The Border Gateway Protocol (BGP), defined in RFC 1771, allows you to create loop free interdomain routing between autonomous systems. An autonomous system is a set of routers under a single technical administration. Routers in an AS can use multiple interior gateway protocols to exchange routing information inside the AS and an exterior gateway protocol to route packets outside the AS.

Index


How does BGP work

BGP uses TCP as its transport protocol (port 179). Two BGP speaking routers form a TCP connection between one another (peer routers) and exchange messages to open and confirm the connection parameters.

BGP routers will exchange network reachability information, this information is mainly an indication of the full paths (BGP AS numbers) that a route should take in order to reach the destination network. This information will help in constructing a graph of ASs that are loop free and where routing policies can be applied in order to enforce some restrictions on the routing behavior.

Index


What are peers (neighbors)

Any two routers that have formed a TCP connection in order to exchange BGP routing information are called peers, they are also called neighbors.

Index


Information exchange between peers

BGP peers will initially exchange their full BGP routing tables. From then on incremental updates are sent as the routing table changes. BGP keeps a version number of the BGP table and it should be the same for all of its BGP peers. The version number will change whenever BGP updates the table due to some routing information changes. Keepalive packets are sent to ensure that the connection is alive between the BGP peers and notification packets are sent in response to errors or special conditions.

Index


EBGP and IBGP

If an Autonomous System has multiple BGP speakers, it could be used as a transit service for other ASs. As you see below, AS200 is a transit autonomous system for AS100 and AS300.

It is necessary to ensure reachability for networks within an AS before sending the information to other external ASs. This is done by a combination of Internal BGP peering between routers inside an AS and by redistributing BGP information to Internal Gateway Protocols running in the AS.

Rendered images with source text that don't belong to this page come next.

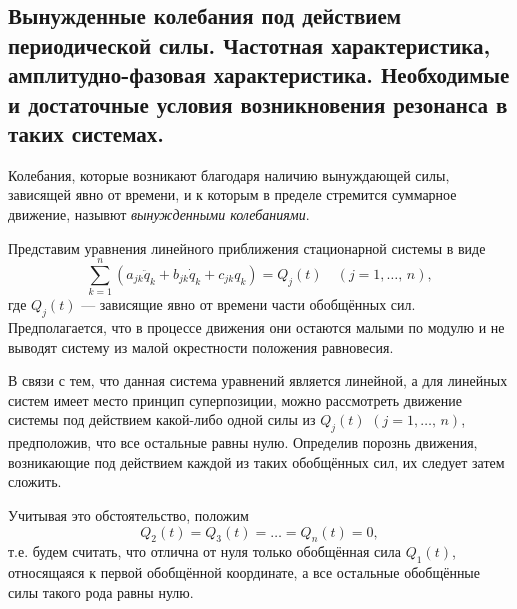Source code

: \documentclass[a4paper]{article}
\begin{document}
\subsection{Вынужденные колебания под действием периодической силы. Частотная
характеристика, амплитудно-фазовая характеристика. Необходимые и достаточные
условия возникновения резонанса в таких системах.}
\begin{dfn}
	Колебания, которые возникают благодаря наличию вынуждающей силы,
	зависящей явно от времени, и к которым в пределе стремится суммарное
	движение, назывют \emph{вынужденными колебаниями}.
\end{dfn}
Представим уравнения линейного приближения стационарной системы в виде
\[
	\sum_{k=1}^{n} (a_{jk}\ddot{q}_k+b_{jk}\dot{q}_k+c_{jk}q_k)=Q_j (t)
	\quad (j=1,\ldots,\,n),
\] 
где $Q_j (t)$ --- зависящие явно от времени части обобщённых сил.
Предполагается, что в процессе движения они остаются малыми по модулю и не
выводят систему из малой окрестности положения равновесия.

В связи с тем, что данная система уравнений является линейной, а для линейных
систем имеет место принцип суперпозиции, можно рассмотреть движение системы
под действием какой-либо одной силы из $Q_j(t)$ $(j=1,\ldots,\,n)$, предположив,
что все остальные равны нулю. Определив порознь движения, возникающие под
действием каждой из таких обобщённых сил, их следует затем сложить.

Учитывая это обстоятельство, положим
\[
	Q_2(t)=Q_3(t)=\ldots=Q_n(t)=0,
\]
т.\:е. будем считать, что отлична от нуля только обобщённая сила $Q_1(t)$,
относящаяся к первой обобщённой координате, а все остальные обобщённые силы
такого рода равны нулю.
 
\end{document}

As far as this paper is concerned, when BGP is running between routers belonging to two different ASs we will call it EBGP (Exterior BGP) and for BGP running between routers in the same AS we will call it IBGP (Interior BGP).

Index>


Enabling BGP routing

Here are the steps needed to enable and configure BGP.

Let us assume you want to have two routers RTA and RTB talk BGP. In the first example RTA and RTB are in different autonomous systems and in the second example both routers belong to the same AS.

We start by defining the router process and define the AS number that the routers belong to. The command used to enable BGP on a router is:

router bgp autonomous-system

RTA#
router bgp 100

RTB#
router bgp 200

The above statements indicates that RTA is running BGP and it belongs to AS100 and RTB is running BGP and it belongs to AS200 and so on.

The next step in the configuration process is to define BGP neighbors. The neighbor definition indicates which routers we are trying to talk with BGP.

The next section will introduce you to what is involved in forming a valid peer connection.

Index


BGP Neighbors/Peers

Two BGP routers become neighbors or peers once they establish a TCP connection between one another. The TCP connection is essential in order for the two peer routers to start exchanging routing updates.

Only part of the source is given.